1H NMR studies of the imidazole complex of cytochrome c: Resonance assignment and structural characterization of the heme cavity

Abstract

Two-dimensional 1H nuclear magnetic resonance exchange correlated spectroscopy (2D EXSY), 1D saturation transfer, and nuclear Overhauser effect (NOE) experiments have been utilized in conjunction with isotope labeling to allow a comprehensive assignment of the hyperfine shifted resonances in the low spin imidazole complex of cytochrome c (Im-cyt c).

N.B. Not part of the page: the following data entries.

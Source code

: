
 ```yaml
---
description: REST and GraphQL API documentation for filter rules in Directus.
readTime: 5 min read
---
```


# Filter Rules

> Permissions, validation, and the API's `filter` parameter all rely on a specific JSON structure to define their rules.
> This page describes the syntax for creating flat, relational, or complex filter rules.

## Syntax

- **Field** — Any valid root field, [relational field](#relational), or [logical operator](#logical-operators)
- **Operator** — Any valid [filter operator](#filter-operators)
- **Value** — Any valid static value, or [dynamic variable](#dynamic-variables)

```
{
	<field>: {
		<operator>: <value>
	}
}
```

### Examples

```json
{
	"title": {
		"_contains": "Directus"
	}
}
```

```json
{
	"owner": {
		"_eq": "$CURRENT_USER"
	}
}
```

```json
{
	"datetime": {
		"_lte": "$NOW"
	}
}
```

Various two-dimensional phase-sensitive experiments (EXSY, DQF-COSY, TOCSY) are combined to assign the majority of the heme pocket side-chain proton signals. 1D NOE and 2D NOESY spectra of Im-cyt c are presented. Qualitative interpretation of NOE data indicates the structure in the heme pocket of Im-cyt c has changed relative to cyt c. Large conformational changes are apparent on the methionine side of the heme in the environment of the axial ligand. On the basis of the NOEs observed, the nearly parallel orientation of the bound imidazole to the plane of His18 imidazole has also been obtained, which agrees with the characteristic EPR g values similar to that of cytochrome b5. © 1995 American Chemical Society.